Several studies such as Laskurain-Iturbe et al. (2023), Senna et al. (2022), Ghobakhloo et al. (2022) and Chauhan et al. (2021) have examined the benefits and drawbacks of Industry 4.0 adoption in manufacturing industries worldwide, but few have modeled paths specific to Bangladesh’s RMG industry. Existing research on I4.0 deployment generally lacks sector-specific modeling that accounts for Bangladesh’s RMG sector’s unique difficulties and potential. This study addressed these research gaps and established effective and context-specific models and frameworks to adopt I4.0 in Bangladesh’s RMG industry which will be helpful for policymakers, industry stakeholders and researchers of this specific field to promote sector growth, innovation and competitiveness. This research proposes a hierarchical framework for analyzing the barriers that stand in the way of the adoption of I4.0 in the Bangladeshi RMG industry. These studies are guided by the following questions:

RQ1.

What are the critical barriers contributing to I4.0 adoption in the field of Bangladeshi RMG industry?

RQ2.

How to set a framework for supporting decisions while studying the elements influencing the adoption of I4.0?

RQ3.

How to support the design of a plan for the adoption of I4.0 in relation to Bangladesh’s RMG industry?
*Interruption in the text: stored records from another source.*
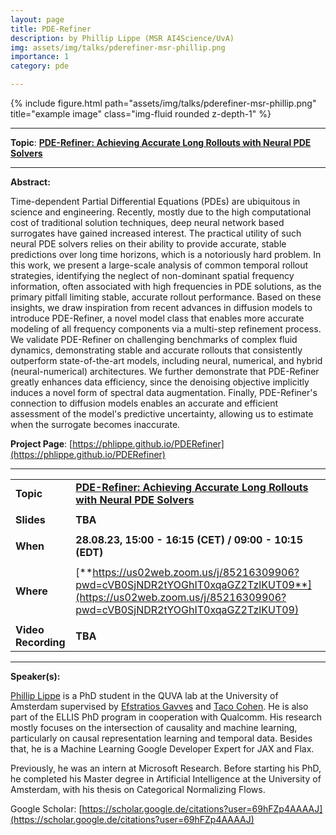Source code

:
 ```yaml
---
layout: page
title: PDE-Refiner
description: by Phillip Lippe (MSR AI4Science/UvA)
img: assets/img/talks/pderefiner-msr-phillip.png
importance: 1
category: pde

---
```




<div class="row">
    <div class="col-sm mt-3 mt-md-0">
        {% include figure.html path="assets/img/talks/pderefiner-msr-phillip.png" title="example image" class="img-fluid rounded z-depth-1" %}
    </div>
</div>
<hr>


**Topic**:  [**PDE-Refiner: Achieving Accurate Long Rollouts with Neural PDE Solvers**](https://arxiv.org/abs/2308.05732)



<hr>

**Abstract:**  

Time-dependent Partial Differential Equations (PDEs) are ubiquitous in science and engineering. Recently, mostly due to the high computational cost of traditional solution techniques, deep neural network based surrogates have gained increased interest. The practical utility of such neural PDE solvers relies on their ability to provide accurate, stable predictions over long time horizons, which is a notoriously hard problem. In this work, we present a large-scale analysis of common temporal rollout strategies, identifying the neglect of non-dominant spatial frequency information, often associated with high frequencies in PDE solutions, as the primary pitfall limiting stable, accurate rollout performance. Based on these insights, we draw inspiration from recent advances in diffusion models to introduce PDE-Refiner, a novel model class that enables more accurate modeling of all frequency components via a multi-step refinement process. We validate PDE-Refiner on challenging benchmarks of complex fluid dynamics, demonstrating stable and accurate rollouts that consistently outperform state-of-the-art models, including neural, numerical, and hybrid (neural-numerical) architectures. We further demonstrate that PDE-Refiner greatly enhances data efficiency, since the denoising objective implicitly induces a novel form of spectral data augmentation. Finally, PDE-Refiner's connection to diffusion models enables an accurate and efficient assessment of the model's predictive uncertainty, allowing us to estimate when the surrogate becomes inaccurate.

**Project Page**: [https://phlippe.github.io/PDERefiner](https://phlippe.github.io/PDERefiner)

<hr>


|                     |                                                              |
| ------------------- | ------------------------------------------------------------ |
| **Topic**           | [**PDE-Refiner: Achieving Accurate Long Rollouts with Neural PDE Solvers**](https://arxiv.org/abs/2308.05732) |
|                     |                                                              |
| **Slides**          | **TBA**                                                      |
|                     |                                                              |
| **When**            | **28.08.23, 15:00 - 16:15 (CET) / 09:00 - 10:15 (EDT)**      |
|                     |                                                              |
| **Where**           | [**https://us02web.zoom.us/j/85216309906?pwd=cVB0SjNDR2tYOGhIT0xqaGZ2TzlKUT09**](https://us02web.zoom.us/j/85216309906?pwd=cVB0SjNDR2tYOGhIT0xqaGZ2TzlKUT09) |
|                     |                                                              |
| **Video Recording** | **TBA**                                                      |

<hr>

**Speaker(s):**

[Phillip Lippe](https://phlippe.github.io) is a PhD student in the QUVA lab at the University of Amsterdam supervised by [Efstratios Gavves](https://www.egavves.com/) and [Taco Cohen](https://tacocohen.wordpress.com/). He is also part of the ELLIS PhD program in cooperation with Qualcomm. His research mostly focuses on the intersection of causality and machine learning, particularly on causal representation learning and temporal data. Besides that, he is a Machine Learning Google Developer Expert for JAX and Flax.

Previously, he was an intern at Microsoft Research. Before starting his PhD, he completed his Master degree in Artificial Intelligence at the University of Amsterdam, with his thesis on Categorical Normalizing Flows.

Google Scholar: [https://scholar.google.de/citations?user=69hFZp4AAAAJ](https://scholar.google.de/citations?user=69hFZp4AAAAJ)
To address these questions, this research contributes to the literature as follows. An exhaustive literature study answers the first research question by identifying Bangladesh’s RMG industry’s major I4.0 adoption barriers. As a means of addressing the second research question, a novel framework combining the Delphi technique and decision-making trial and evaluation laboratory (DEMATEL) method has been developed. To pinpoint the crucial barriers in the context of Bangladesh’s RMG business, the Delphi approach was employed. Then causal diagram and causal interactions among the barriers are presented by using DEMATEL. By mapping the elements and identifying the hierarchical links between the barriers, the third research question is addressed. This study has chosen the DEMATEL method since it has the capability of mapping the barriers with influential relationships from the imprecise data. Additionally, by employing matrices or graphs, the DEMATEL approach aids in the transformation of causal links between components of a complicated system into a comprehensible structural model (Moktadir et al., 2018). Regarding practical contributions, the findings of the study may aid RMG manufacturers in making decisions about adopting I4.0 and transforming current systems into competitive ones. The Delphi-based DEMATEL model will also help industrial managers to formulate effective strategies for the adoption of I4.0, which can facilitate to improve economic growth. Using a revolutionary approach, this study is one of a kind since it analyzes the barriers to I4.0 transformation in relation to the field.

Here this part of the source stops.